New Stainless Grade Adopted for Nuclear Modules

Challenge

  • Westinghouse designed its new AP1000 Pressure Water Reactor as the safest and most economical nuclear power plant available. There are 8 such plants under construction around the world and dozens more planned. Key components in the AP1000 units are the structural modules that specify LDX2101® stainless steel plate.
  • Three grades of stainless were considered for the plates within the module.
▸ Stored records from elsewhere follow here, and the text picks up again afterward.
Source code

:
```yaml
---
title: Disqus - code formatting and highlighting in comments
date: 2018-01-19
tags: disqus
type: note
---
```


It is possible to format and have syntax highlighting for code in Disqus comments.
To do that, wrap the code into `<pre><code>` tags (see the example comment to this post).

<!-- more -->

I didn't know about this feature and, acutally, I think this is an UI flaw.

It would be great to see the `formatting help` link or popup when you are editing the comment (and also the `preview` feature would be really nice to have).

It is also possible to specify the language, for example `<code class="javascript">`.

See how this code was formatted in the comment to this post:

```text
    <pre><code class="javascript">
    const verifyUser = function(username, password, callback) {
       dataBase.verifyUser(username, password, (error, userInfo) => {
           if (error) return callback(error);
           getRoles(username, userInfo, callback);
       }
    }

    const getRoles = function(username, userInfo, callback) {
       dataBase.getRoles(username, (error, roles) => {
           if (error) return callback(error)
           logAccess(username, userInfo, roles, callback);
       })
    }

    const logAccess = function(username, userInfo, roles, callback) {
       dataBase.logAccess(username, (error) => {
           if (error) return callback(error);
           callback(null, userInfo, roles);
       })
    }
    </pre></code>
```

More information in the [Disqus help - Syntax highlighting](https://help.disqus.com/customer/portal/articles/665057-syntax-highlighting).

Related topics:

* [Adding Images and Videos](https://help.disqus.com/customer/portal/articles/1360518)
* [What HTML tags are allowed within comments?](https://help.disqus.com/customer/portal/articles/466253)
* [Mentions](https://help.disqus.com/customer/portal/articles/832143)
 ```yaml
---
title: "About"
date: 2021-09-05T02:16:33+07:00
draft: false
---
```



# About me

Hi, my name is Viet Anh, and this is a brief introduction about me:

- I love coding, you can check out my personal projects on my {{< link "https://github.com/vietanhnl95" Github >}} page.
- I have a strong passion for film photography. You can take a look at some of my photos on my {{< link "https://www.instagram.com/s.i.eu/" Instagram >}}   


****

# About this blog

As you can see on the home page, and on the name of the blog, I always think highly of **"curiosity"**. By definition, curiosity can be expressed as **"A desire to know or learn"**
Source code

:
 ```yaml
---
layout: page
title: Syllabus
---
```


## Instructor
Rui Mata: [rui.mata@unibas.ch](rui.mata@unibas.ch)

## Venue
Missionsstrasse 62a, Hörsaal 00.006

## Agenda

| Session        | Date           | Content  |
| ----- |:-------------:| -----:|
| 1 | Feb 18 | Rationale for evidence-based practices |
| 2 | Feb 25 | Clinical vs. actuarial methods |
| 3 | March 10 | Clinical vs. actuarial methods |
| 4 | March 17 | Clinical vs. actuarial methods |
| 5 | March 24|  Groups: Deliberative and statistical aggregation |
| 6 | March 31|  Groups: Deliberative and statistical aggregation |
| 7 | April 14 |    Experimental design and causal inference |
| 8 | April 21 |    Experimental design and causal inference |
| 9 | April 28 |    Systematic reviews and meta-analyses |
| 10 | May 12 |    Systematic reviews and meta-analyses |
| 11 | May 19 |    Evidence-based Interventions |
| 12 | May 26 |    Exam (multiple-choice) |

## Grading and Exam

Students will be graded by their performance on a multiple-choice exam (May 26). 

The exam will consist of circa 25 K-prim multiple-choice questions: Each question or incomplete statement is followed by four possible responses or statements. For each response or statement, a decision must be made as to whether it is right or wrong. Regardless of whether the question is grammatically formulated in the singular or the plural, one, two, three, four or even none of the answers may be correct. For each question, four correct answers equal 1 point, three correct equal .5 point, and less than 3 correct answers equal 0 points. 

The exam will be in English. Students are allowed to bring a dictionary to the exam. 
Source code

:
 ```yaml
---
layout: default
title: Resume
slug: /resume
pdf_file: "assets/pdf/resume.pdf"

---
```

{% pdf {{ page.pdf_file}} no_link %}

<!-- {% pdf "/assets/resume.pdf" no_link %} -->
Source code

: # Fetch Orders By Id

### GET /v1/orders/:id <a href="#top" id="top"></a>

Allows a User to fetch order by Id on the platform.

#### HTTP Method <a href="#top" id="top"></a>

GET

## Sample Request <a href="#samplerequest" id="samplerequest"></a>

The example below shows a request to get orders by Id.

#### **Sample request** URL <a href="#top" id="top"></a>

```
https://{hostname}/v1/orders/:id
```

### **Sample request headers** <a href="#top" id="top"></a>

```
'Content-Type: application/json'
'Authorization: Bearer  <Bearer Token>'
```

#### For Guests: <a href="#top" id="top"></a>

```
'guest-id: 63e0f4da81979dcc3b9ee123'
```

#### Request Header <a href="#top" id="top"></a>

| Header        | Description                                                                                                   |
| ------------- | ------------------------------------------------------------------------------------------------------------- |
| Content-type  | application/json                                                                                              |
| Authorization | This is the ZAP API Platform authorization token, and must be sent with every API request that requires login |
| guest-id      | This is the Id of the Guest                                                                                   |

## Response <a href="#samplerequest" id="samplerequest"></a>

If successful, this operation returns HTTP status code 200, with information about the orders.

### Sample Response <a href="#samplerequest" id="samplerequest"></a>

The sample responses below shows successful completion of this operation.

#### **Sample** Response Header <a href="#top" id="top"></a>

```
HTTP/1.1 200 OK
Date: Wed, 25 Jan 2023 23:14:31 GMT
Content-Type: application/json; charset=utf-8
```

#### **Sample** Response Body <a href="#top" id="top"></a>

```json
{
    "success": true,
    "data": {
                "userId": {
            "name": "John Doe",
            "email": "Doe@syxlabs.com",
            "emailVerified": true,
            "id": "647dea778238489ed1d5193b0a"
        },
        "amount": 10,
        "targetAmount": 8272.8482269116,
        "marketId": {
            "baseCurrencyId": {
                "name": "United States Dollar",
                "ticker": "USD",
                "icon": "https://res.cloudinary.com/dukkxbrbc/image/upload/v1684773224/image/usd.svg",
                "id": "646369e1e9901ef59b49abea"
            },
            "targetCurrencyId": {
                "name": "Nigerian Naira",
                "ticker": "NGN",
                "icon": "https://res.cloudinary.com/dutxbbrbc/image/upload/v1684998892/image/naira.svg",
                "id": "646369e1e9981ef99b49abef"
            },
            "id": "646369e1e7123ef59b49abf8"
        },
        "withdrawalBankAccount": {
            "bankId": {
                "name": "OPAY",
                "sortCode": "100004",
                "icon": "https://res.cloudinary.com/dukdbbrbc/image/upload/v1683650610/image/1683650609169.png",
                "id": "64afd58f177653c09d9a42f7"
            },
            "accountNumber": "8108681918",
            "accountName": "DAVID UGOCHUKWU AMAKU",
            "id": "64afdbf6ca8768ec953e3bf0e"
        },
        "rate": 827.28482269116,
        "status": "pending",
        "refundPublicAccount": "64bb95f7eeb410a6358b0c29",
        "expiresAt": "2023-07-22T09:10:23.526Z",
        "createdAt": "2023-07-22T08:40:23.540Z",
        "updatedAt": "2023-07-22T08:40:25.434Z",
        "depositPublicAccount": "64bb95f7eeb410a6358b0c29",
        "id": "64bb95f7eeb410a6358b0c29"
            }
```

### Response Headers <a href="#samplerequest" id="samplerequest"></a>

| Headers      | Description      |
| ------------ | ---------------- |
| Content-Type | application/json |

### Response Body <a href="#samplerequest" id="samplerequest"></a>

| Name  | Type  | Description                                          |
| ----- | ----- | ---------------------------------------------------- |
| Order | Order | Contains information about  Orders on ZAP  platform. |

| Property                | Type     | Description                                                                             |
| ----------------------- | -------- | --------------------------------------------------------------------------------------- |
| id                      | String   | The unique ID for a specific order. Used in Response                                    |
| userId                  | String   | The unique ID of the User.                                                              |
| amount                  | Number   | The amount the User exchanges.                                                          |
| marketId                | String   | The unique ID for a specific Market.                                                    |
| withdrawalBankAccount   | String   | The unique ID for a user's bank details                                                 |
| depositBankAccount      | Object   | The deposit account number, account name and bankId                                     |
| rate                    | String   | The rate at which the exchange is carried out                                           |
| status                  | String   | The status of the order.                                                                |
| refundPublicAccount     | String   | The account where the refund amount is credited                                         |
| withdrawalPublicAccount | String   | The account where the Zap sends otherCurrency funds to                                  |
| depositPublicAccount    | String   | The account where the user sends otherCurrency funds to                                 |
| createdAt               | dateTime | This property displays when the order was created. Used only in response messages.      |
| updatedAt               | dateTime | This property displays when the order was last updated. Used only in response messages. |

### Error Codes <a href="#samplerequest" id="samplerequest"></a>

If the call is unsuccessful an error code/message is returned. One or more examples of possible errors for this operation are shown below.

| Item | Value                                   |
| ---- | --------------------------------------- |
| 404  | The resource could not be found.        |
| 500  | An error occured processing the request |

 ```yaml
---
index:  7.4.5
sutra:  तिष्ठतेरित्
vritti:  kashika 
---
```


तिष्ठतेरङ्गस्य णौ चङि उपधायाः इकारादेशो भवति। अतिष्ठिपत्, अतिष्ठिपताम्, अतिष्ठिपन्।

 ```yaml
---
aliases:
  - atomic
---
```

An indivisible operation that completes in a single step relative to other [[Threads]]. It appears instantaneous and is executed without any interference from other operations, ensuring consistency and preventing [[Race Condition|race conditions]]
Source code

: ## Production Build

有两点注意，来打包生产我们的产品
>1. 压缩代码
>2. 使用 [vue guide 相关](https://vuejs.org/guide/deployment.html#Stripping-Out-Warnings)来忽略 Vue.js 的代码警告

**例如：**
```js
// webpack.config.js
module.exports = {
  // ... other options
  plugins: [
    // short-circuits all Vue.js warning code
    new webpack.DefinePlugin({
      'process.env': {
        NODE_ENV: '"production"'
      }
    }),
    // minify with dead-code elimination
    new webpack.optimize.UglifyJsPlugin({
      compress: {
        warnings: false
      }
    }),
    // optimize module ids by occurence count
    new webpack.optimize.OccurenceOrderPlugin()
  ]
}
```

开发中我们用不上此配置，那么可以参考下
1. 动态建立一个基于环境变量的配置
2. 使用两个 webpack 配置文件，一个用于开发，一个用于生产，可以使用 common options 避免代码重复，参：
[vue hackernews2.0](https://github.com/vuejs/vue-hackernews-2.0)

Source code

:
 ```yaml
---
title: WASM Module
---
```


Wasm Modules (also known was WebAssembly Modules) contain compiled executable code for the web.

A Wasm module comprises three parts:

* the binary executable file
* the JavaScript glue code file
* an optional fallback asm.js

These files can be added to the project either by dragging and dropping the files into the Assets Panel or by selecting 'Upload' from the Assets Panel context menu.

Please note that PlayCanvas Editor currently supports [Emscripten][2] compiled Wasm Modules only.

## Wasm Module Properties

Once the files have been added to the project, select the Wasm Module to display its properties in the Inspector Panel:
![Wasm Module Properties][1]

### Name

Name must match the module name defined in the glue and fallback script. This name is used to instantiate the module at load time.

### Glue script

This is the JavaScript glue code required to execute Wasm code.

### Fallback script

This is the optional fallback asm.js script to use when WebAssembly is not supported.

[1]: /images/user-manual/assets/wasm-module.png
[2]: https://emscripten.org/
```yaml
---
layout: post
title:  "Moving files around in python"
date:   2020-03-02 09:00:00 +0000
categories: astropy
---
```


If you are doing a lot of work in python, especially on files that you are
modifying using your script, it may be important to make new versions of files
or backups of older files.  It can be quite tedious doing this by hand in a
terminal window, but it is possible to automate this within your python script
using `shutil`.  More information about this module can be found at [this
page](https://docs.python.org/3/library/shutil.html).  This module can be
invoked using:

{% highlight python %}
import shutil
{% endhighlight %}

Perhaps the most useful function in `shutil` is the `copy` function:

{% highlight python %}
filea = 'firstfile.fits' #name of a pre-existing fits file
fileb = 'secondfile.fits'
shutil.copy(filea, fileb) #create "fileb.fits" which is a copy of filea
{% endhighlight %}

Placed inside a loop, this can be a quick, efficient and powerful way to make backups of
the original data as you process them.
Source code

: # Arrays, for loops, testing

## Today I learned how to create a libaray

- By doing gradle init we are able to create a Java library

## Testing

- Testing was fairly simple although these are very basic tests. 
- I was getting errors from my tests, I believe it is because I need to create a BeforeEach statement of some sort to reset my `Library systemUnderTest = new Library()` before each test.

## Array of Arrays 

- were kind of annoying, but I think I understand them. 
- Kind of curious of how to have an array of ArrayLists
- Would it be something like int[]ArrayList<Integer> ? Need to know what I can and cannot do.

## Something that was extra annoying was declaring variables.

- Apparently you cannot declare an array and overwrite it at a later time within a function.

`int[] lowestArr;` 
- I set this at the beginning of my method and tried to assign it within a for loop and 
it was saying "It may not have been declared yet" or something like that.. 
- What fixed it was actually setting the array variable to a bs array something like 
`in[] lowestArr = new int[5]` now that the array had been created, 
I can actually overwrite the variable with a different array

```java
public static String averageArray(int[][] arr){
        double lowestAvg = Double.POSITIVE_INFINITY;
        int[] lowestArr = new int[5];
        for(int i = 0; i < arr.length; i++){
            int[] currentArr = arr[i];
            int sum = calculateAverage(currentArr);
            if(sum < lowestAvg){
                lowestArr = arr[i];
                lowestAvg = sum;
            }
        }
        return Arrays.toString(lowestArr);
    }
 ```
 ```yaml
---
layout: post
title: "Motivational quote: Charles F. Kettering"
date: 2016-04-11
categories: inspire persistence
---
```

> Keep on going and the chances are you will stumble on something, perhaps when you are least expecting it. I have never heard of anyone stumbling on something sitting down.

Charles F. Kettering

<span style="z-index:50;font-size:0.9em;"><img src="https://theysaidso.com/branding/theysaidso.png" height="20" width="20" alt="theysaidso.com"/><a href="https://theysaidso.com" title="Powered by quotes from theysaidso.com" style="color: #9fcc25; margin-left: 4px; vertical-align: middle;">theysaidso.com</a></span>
These plates come in contact with water in the refueling canal, with the containment refueling water storage tank, with the spent fuel tank, with the cask loading pit, and with the cask wash-down pit.
  • Each unit requires up to 500 tons of stainless steel, so material integrity, corrosion resistance, and costs are critical.

Solution

  • Early in the design process, New Castle Stainless Plate experts met with Westinghouse engineers to suggest alternate stainless grades with twice the material strength of the grades under consideration, as well as significantly lower nickel content (which would help reduce cost volatility over the length of the order).
  • The New Castle Stainless Plate team facilitated a series of tests on the new grade (LDX 2101®). These test results led to the first significant commercial application of this grade and eventual acceptance of the grade into NRC standards.

Importance

  • Commercial acceptance of LDX 2101 was the direct result of the close collaboration between New Castle Stainless Plate technical experts and Westinghouse engineers. This was no small feat, but has led to significant sales of LDX 2101 to nuclear power plants in North America and worldwide. NCSP is currently delivering LDX 2101 for the V.C. Summer facility (units 2 & 3) in South Carolina and for the Vogtle site (units 3 & 4) in Georgia. In total, the AP1000 has been selected for 14 proposed nuclear plants in the United States, each with specifications for the proprietary LDX 2101.
  • LDX 2101 is now specified for a wide range of applications well beyond nuclear, where material strength, corrosion resistance, and cost are factors.